◆ Required work:
Set down all of the entries below exactly, and omit the pictures.

◆ Records provided:
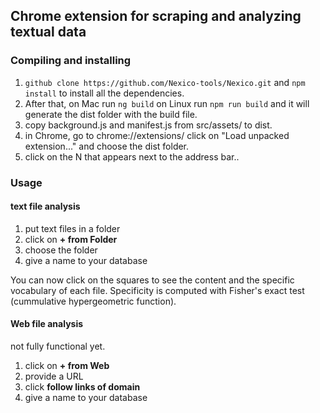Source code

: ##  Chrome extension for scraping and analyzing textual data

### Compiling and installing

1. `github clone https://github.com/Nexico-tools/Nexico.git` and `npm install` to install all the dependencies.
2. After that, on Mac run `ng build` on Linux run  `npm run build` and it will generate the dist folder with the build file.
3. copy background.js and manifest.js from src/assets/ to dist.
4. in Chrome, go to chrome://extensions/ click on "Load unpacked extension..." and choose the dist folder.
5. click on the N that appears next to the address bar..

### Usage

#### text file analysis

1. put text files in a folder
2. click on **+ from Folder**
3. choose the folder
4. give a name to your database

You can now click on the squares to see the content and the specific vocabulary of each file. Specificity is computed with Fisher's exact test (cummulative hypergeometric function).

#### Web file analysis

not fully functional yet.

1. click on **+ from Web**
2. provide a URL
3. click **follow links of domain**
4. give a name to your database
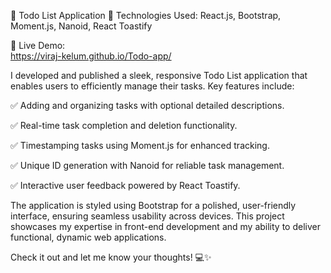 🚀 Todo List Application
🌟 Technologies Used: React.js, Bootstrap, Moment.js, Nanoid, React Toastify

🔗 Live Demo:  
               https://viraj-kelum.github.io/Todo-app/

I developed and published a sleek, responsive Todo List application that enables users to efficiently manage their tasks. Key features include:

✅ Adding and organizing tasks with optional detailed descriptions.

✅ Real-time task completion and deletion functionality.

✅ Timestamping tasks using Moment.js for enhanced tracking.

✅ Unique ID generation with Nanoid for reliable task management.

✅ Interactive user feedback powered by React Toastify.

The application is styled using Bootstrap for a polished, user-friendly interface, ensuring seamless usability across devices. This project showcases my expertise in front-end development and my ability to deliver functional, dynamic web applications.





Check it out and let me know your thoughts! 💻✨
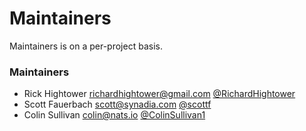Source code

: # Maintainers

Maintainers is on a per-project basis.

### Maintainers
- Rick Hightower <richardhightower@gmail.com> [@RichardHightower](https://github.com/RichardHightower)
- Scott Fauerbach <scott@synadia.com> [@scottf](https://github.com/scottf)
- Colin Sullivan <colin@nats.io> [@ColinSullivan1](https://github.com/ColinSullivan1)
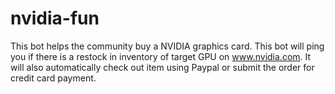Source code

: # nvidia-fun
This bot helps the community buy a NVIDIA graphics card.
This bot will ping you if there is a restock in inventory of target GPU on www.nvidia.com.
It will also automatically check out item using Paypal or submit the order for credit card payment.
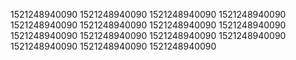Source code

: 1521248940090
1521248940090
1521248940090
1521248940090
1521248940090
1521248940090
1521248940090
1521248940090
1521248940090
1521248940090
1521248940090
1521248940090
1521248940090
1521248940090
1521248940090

◆ Task output:
Source code

: ##  Chrome extension for scraping and analyzing textual data

### Compiling and installing

1. `github clone https://github.com/Nexico-tools/Nexico.git` and `npm install` to install all the dependencies.
2. After that, on Mac run `ng build` on Linux run  `npm run build` and it will generate the dist folder with the build file.
3. copy background.js and manifest.js from src/assets/ to dist.
4. in Chrome, go to chrome://extensions/ click on "Load unpacked extension..." and choose the dist folder.
5. click on the N that appears next to the address bar..

### Usage

#### text file analysis

1. put text files in a folder
2. click on **+ from Folder**
3. choose the folder
4. give a name to your database

You can now click on the squares to see the content and the specific vocabulary of each file. Specificity is computed with Fisher's exact test (cummulative hypergeometric function).

#### Web file analysis

not fully functional yet.

1. click on **+ from Web**
2. provide a URL
3. click **follow links of domain**
4. give a name to your database
 🚀 Todo List Application
🌟 Technologies Used: React.js, Bootstrap, Moment.js, Nanoid, React Toastify

🔗 Live Demo:  
               https://viraj-kelum.github.io/Todo-app/

I developed and published a sleek, responsive Todo List application that enables users to efficiently manage their tasks. Key features include:

✅ Adding and organizing tasks with optional detailed descriptions.

✅ Real-time task completion and deletion functionality.

✅ Timestamping tasks using Moment.js for enhanced tracking.

✅ Unique ID generation with Nanoid for reliable task management.

✅ Interactive user feedback powered by React Toastify.

The application is styled using Bootstrap for a polished, user-friendly interface, ensuring seamless usability across devices. This project showcases my expertise in front-end development and my ability to deliver functional, dynamic web applications.





Check it out and let me know your thoughts! 💻✨
Source code

: # Maintainers

Maintainers is on a per-project basis.

### Maintainers
- Rick Hightower <richardhightower@gmail.com> [@RichardHightower](https://github.com/RichardHightower)
- Scott Fauerbach <scott@synadia.com> [@scottf](https://github.com/scottf)
- Colin Sullivan <colin@nats.io> [@ColinSullivan1](https://github.com/ColinSullivan1)
Source code

: # nvidia-fun
This bot helps the community buy a NVIDIA graphics card.
This bot will ping you if there is a restock in inventory of target GPU on www.nvidia.com.
It will also automatically check out item using Paypal or submit the order for credit card payment.
Source code

: 1521248940090
1521248940090
1521248940090
1521248940090
1521248940090
1521248940090
1521248940090
1521248940090
1521248940090
1521248940090
1521248940090
1521248940090
1521248940090
1521248940090
1521248940090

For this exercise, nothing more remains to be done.